• **Exercise details**
Show all lines of the entries in which the word "naturalnumbers" is found.

• **Input data**
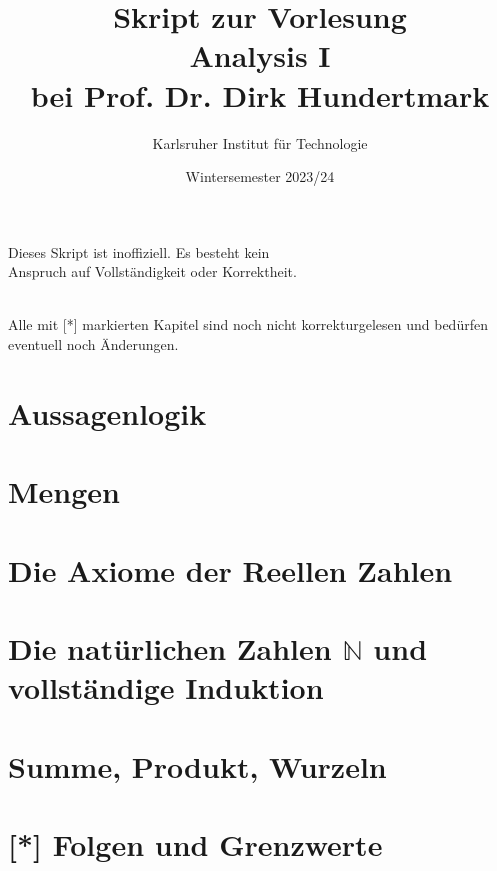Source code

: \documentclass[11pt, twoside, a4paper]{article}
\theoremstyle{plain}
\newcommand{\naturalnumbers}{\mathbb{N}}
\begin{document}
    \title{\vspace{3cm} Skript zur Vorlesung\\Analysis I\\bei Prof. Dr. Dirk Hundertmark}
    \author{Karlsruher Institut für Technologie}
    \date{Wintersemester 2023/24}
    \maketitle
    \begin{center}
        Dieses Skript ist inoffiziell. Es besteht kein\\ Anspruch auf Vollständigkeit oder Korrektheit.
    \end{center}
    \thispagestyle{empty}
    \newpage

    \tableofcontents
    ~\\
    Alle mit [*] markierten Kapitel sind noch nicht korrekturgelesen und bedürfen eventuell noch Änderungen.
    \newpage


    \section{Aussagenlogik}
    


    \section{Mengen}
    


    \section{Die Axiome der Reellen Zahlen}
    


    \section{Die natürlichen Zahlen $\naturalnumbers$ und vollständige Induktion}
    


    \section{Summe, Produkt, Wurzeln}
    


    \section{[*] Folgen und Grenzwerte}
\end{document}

• **Task answer**
\newcommand{\naturalnumbers}{\mathbb{N}}
    \section{Die natürlichen Zahlen $\naturalnumbers$ und vollständige Induktion}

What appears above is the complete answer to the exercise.